Until the First World War, these theories of creating an entirely false public opinion based on misinformation, then manipulating this for population control, were still only theories, but the astounding success of propaganda by Bernays and his group during the war laid bare the possibilities of perpetually controlling the public mind on all matters.
In his main work titled Propaganda, which he wrote in 1928, Bernays argued that the manipulation of public opinion was a necessary part of democracy in which individuals were inherently dangerous (to the elite control of America) but could be harnessed and channeled by these same elites for their economic benefit. “The conscious and intelligent manipulation of the organized habits and opinions of the masses is an important element in democratic society. Those who manipulate this unseen mechanism of society constitute an invisible government which is the true ruling power of our country.”
Bernays, who was Sigmund Freud’s nephew, was apparently stunned by the outstanding success of the Creel Commission in swaying public opinion in favor of war, and so immediately began to apply his model to peacetime enterprises. For example, he deployed the same techniques of manipulation to encourage cigarette smoking amongst woman, with his Torches of Freedom advertising campaign.
The propaganda developed by the Creel Commission is the single most overlooked and under-emphasized aspect of our society, bar none. It’s so pervasive that most of us don’t even notice it. It’s like that old joke about the two fish who are asked “How’s the water?” and then turn to each other and say “What’s water?”
Most American vehemently reject out of hand the notion that they are propagandized. They consider themselves “rugged individuals” who make up their own damn mind, without any pointy-headed, psychologists funny ideas, thank-you very much.
They would be wrong. Propaganda is as American as apple pie. This is what led CIA Director William Casey to state, “We’ll know our disinformation program is complete when everything the American public believes is false.”
I’ve personally witnessed four propaganda campaigns designed to whip Americans into a war fever. The first Gulf War, where the conflict was sold to the American public by the Rendon Group. The invasion of Iraq, where the men who sold the war were so sure of the outcome that they could boast that “From a marketing point of view, you don’t introduce new products in August.” Russia-gate, which I’ve written about exhaustedly; and now the, ongoing effort to demonize China.
The latest polling data on American’s attitudes towards Russia and China demonstrates just how powerful our all-American propaganda system is.
US military force is never, ever conducted with the American people’s informed consent. Literally never. Consent is always manufactured for US wars by lies and mass media propaganda, one hundred percent of the time, without exception. The bigger the military operation, the more egregious the deceit used to manufacture consent for it.

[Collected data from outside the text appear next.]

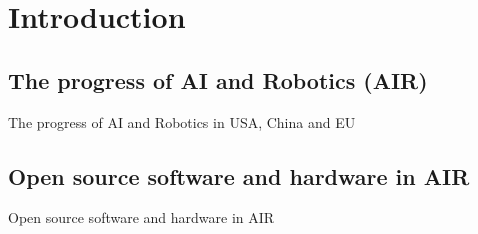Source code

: \section{Introduction}

\subsection{The progress of AI and Robotics (AIR)}

{
\begin{frame}{The progress of AI and Robotics in USA, China and EU}
      \begin{figure}
        \centering
      \end{figure}
\end{frame}
}



\subsection{Open source software and hardware in AIR}

{
\begin{frame}{Open source software and hardware in AIR}
      \begin{figure}
        \centering
      \end{figure}
\end{frame}
}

Americans are subject to a nonstop deluge of distorted and outright false narratives about their military and the nations it targets for destruction. Every aspect of the US-centralized power alliance is propped up by a relentless deluge of mass-scale propaganda that was scientifically refined by Bernays and Lippmann.
It’s getting worse.
The increasing censorship on the internet and control over information is but one manifestation of elite fear of popular rage and desperation. So, too, is the related attempt by the corporate media to regain their monopoly over news and discourse by discrediting anyone in opposition to them. It’s why Julian Assange rots in a British prison.
Indeed, the increasingly despised corporate elite will seek to weaken that which most threatens their interests and power: a discourse and a democracy that they can no longer manipulate and control. After all, if you let people think for themselves, you lose the ability to control everything.
All our major problems are caused by a lack of awareness and can be alleviated by exposing the “invisible government” that manipulates our country. This is why fighting propaganda, opposing censorship, protecting press freedoms and exposing the truth of what’s really going on in our world is so important.